**What the task asks**
Copy the records below exactly as they stand. Leave out the pictures.

**Dataset entries**
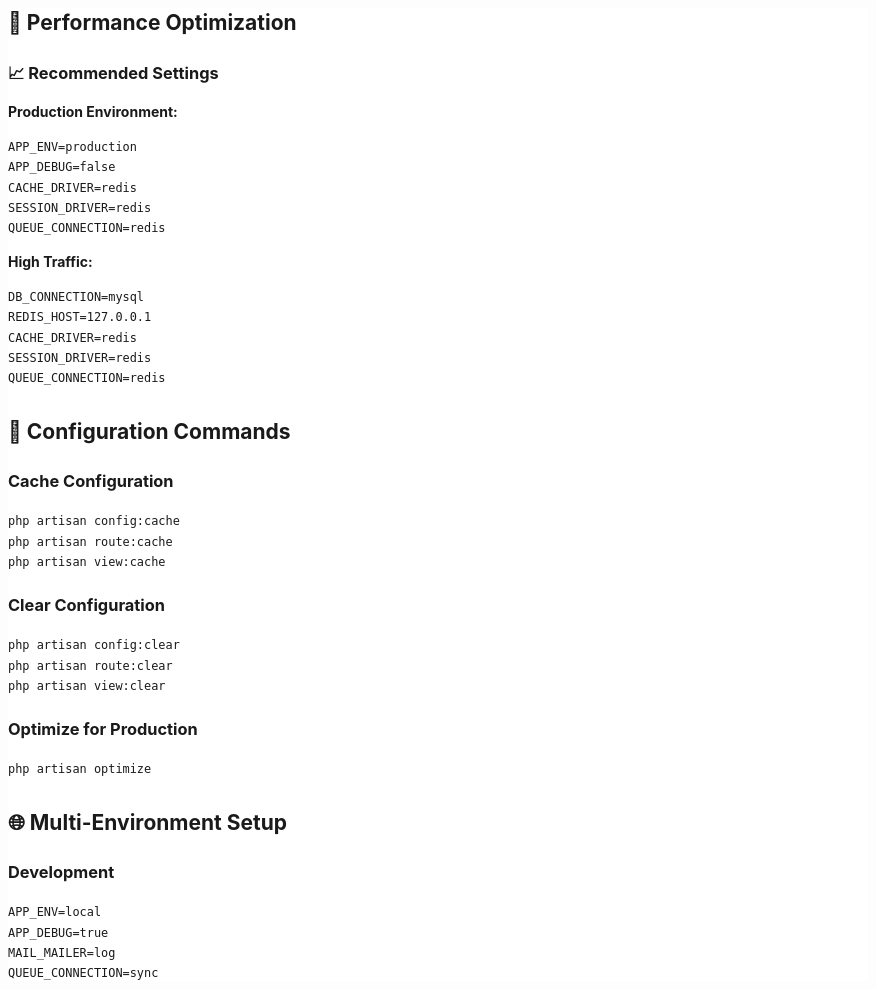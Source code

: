 ## 🚀 Performance Optimization

### 📈 Recommended Settings

**Production Environment:**
```env
APP_ENV=production
APP_DEBUG=false
CACHE_DRIVER=redis
SESSION_DRIVER=redis
QUEUE_CONNECTION=redis
```

**High Traffic:**
```env
DB_CONNECTION=mysql
REDIS_HOST=127.0.0.1
CACHE_DRIVER=redis
SESSION_DRIVER=redis
QUEUE_CONNECTION=redis
```

## 🔧 Configuration Commands

### Cache Configuration
```bash
php artisan config:cache
php artisan route:cache
php artisan view:cache
```

### Clear Configuration
```bash
php artisan config:clear
php artisan route:clear
php artisan view:clear
```

### Optimize for Production
```bash
php artisan optimize
```

## 🌐 Multi-Environment Setup

### Development
```env
APP_ENV=local
APP_DEBUG=true
MAIL_MAILER=log
QUEUE_CONNECTION=sync
```
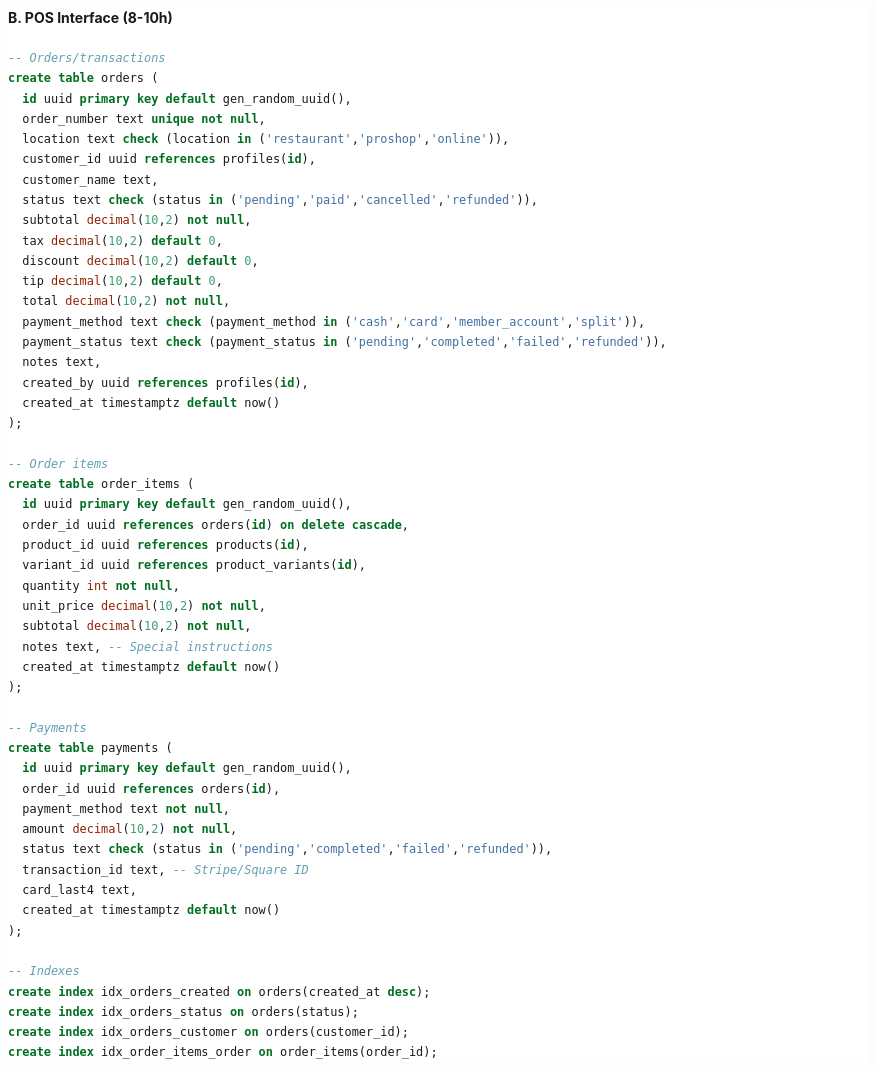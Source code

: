#### **B. POS Interface** (8-10h)

```sql
-- Orders/transactions
create table orders (
  id uuid primary key default gen_random_uuid(),
  order_number text unique not null,
  location text check (location in ('restaurant','proshop','online')),
  customer_id uuid references profiles(id),
  customer_name text,
  status text check (status in ('pending','paid','cancelled','refunded')),
  subtotal decimal(10,2) not null,
  tax decimal(10,2) default 0,
  discount decimal(10,2) default 0,
  tip decimal(10,2) default 0,
  total decimal(10,2) not null,
  payment_method text check (payment_method in ('cash','card','member_account','split')),
  payment_status text check (payment_status in ('pending','completed','failed','refunded')),
  notes text,
  created_by uuid references profiles(id),
  created_at timestamptz default now()
);

-- Order items
create table order_items (
  id uuid primary key default gen_random_uuid(),
  order_id uuid references orders(id) on delete cascade,
  product_id uuid references products(id),
  variant_id uuid references product_variants(id),
  quantity int not null,
  unit_price decimal(10,2) not null,
  subtotal decimal(10,2) not null,
  notes text, -- Special instructions
  created_at timestamptz default now()
);

-- Payments
create table payments (
  id uuid primary key default gen_random_uuid(),
  order_id uuid references orders(id),
  payment_method text not null,
  amount decimal(10,2) not null,
  status text check (status in ('pending','completed','failed','refunded')),
  transaction_id text, -- Stripe/Square ID
  card_last4 text,
  created_at timestamptz default now()
);

-- Indexes
create index idx_orders_created on orders(created_at desc);
create index idx_orders_status on orders(status);
create index idx_orders_customer on orders(customer_id);
create index idx_order_items_order on order_items(order_id);
```
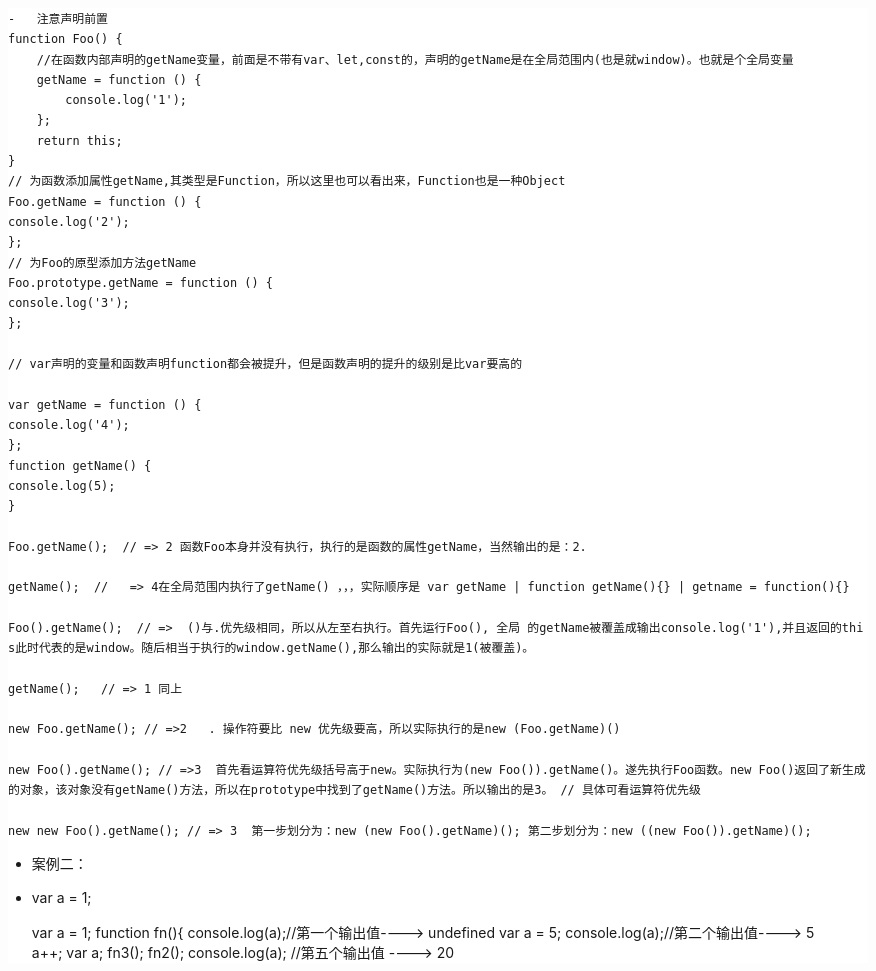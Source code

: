 
	-	注意声明前置
    function Foo() {
    	//在函数内部声明的getName变量，前面是不带有var、let,const的，声明的getName是在全局范围内(也是就window)。也就是个全局变量
	    getName = function () {
	    	console.log('1');
	    };
	    return this;
    }
    // 为函数添加属性getName,其类型是Function，所以这里也可以看出来，Function也是一种Object
    Foo.getName = function () {
    console.log('2');
    };
    // 为Foo的原型添加方法getName
    Foo.prototype.getName = function () {
    console.log('3');
    };
    
    // var声明的变量和函数声明function都会被提升，但是函数声明的提升的级别是比var要高的
    
    var getName = function () {
    console.log('4');
    };
    function getName() {
    console.log(5);
    }
    
    Foo.getName();  // => 2 函数Foo本身并没有执行，执行的是函数的属性getName，当然输出的是：2.
    
    getName();	//   => 4在全局范围内执行了getName() ，，，实际顺序是 var getName | function getName(){} | getname = function(){}
    
    Foo().getName();  // =>  ()与.优先级相同，所以从左至右执行。首先运行Foo(), 全局 的getName被覆盖成输出console.log('1'),并且返回的this此时代表的是window。随后相当于执行的window.getName(),那么输出的实际就是1(被覆盖)。
    
    getName();   // => 1 同上
    
    new Foo.getName(); // =>2   . 操作符要比 new 优先级要高，所以实际执行的是new (Foo.getName)()
    
    new Foo().getName(); // =>3  首先看运算符优先级括号高于new。实际执行为(new Foo()).getName()。遂先执行Foo函数。new Foo()返回了新生成的对象，该对象没有getName()方法，所以在prototype中找到了getName()方法。所以输出的是3。 // 具体可看运算符优先级
    
    new new Foo().getName(); // => 3  第一步划分为：new (new Foo().getName)(); 第二步划分为：new ((new Foo()).getName)();
    

- 案例二：
-
    var a = 1;
    
    var a = 1;
    function fn(){
      console.log(a);//第一个输出值---->  undefined
      var a = 5;
      console.log(a);//第二个输出值---->  5  
      a++;
      var a;
      fn3();
      fn2();
      console.log(a);   //第五个输出值  ---->  20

**Written response**
Source code

: ## 🚀 Performance Optimization

### 📈 Recommended Settings

**Production Environment:**
```env
APP_ENV=production
APP_DEBUG=false
CACHE_DRIVER=redis
SESSION_DRIVER=redis
QUEUE_CONNECTION=redis
```

**High Traffic:**
```env
DB_CONNECTION=mysql
REDIS_HOST=127.0.0.1
CACHE_DRIVER=redis
SESSION_DRIVER=redis
QUEUE_CONNECTION=redis
```

## 🔧 Configuration Commands

### Cache Configuration
```bash
php artisan config:cache
php artisan route:cache
php artisan view:cache
```

### Clear Configuration
```bash
php artisan config:clear
php artisan route:clear
php artisan view:clear
```

### Optimize for Production
```bash
php artisan optimize
```

## 🌐 Multi-Environment Setup

### Development
```env
APP_ENV=local
APP_DEBUG=true
MAIL_MAILER=log
QUEUE_CONNECTION=sync
```
Source code

:#### **B. POS Interface** (8-10h)

```sql
-- Orders/transactions
create table orders (
  id uuid primary key default gen_random_uuid(),
  order_number text unique not null,
  location text check (location in ('restaurant','proshop','online')),
  customer_id uuid references profiles(id),
  customer_name text,
  status text check (status in ('pending','paid','cancelled','refunded')),
  subtotal decimal(10,2) not null,
  tax decimal(10,2) default 0,
  discount decimal(10,2) default 0,
  tip decimal(10,2) default 0,
  total decimal(10,2) not null,
  payment_method text check (payment_method in ('cash','card','member_account','split')),
  payment_status text check (payment_status in ('pending','completed','failed','refunded')),
  notes text,
  created_by uuid references profiles(id),
  created_at timestamptz default now()
);

-- Order items
create table order_items (
  id uuid primary key default gen_random_uuid(),
  order_id uuid references orders(id) on delete cascade,
  product_id uuid references products(id),
  variant_id uuid references product_variants(id),
  quantity int not null,
  unit_price decimal(10,2) not null,
  subtotal decimal(10,2) not null,
  notes text, -- Special instructions
  created_at timestamptz default now()
);

-- Payments
create table payments (
  id uuid primary key default gen_random_uuid(),
  order_id uuid references orders(id),
  payment_method text not null,
  amount decimal(10,2) not null,
  status text check (status in ('pending','completed','failed','refunded')),
  transaction_id text, -- Stripe/Square ID
  card_last4 text,
  created_at timestamptz default now()
);

-- Indexes
create index idx_orders_created on orders(created_at desc);
create index idx_orders_status on orders(status);
create index idx_orders_customer on orders(customer_id);
create index idx_order_items_order on order_items(order_id);
```
Source code

: 
	-	注意声明前置
    function Foo() {
    	//在函数内部声明的getName变量，前面是不带有var、let,const的，声明的getName是在全局范围内(也是就window)。也就是个全局变量
	    getName = function () {
	    	console.log('1');
	    };
	    return this;
    }
    // 为函数添加属性getName,其类型是Function，所以这里也可以看出来，Function也是一种Object
    Foo.getName = function () {
    console.log('2');
    };
    // 为Foo的原型添加方法getName
    Foo.prototype.getName = function () {
    console.log('3');
    };
    
    // var声明的变量和函数声明function都会被提升，但是函数声明的提升的级别是比var要高的
    
    var getName = function () {
    console.log('4');
    };
    function getName() {
    console.log(5);
    }
    
    Foo.getName();  // => 2 函数Foo本身并没有执行，执行的是函数的属性getName，当然输出的是：2.
    
    getName();	//   => 4在全局范围内执行了getName() ，，，实际顺序是 var getName | function getName(){} | getname = function(){}
    
    Foo().getName();  // =>  ()与.优先级相同，所以从左至右执行。首先运行Foo(), 全局 的getName被覆盖成输出console.log('1'),并且返回的this此时代表的是window。随后相当于执行的window.getName(),那么输出的实际就是1(被覆盖)。
    
    getName();   // => 1 同上
    
    new Foo.getName(); // =>2   . 操作符要比 new 优先级要高，所以实际执行的是new (Foo.getName)()
    
    new Foo().getName(); // =>3  首先看运算符优先级括号高于new。实际执行为(new Foo()).getName()。遂先执行Foo函数。new Foo()返回了新生成的对象，该对象没有getName()方法，所以在prototype中找到了getName()方法。所以输出的是3。 // 具体可看运算符优先级
    
    new new Foo().getName(); // => 3  第一步划分为：new (new Foo().getName)(); 第二步划分为：new ((new Foo()).getName)();
    

- 案例二：
-
    var a = 1;
    
    var a = 1;
    function fn(){
      console.log(a);//第一个输出值---->  undefined
      var a = 5;
      console.log(a);//第二个输出值---->  5  
      a++;
      var a;
      fn3();
      fn2();
      console.log(a);   //第五个输出值  ---->  20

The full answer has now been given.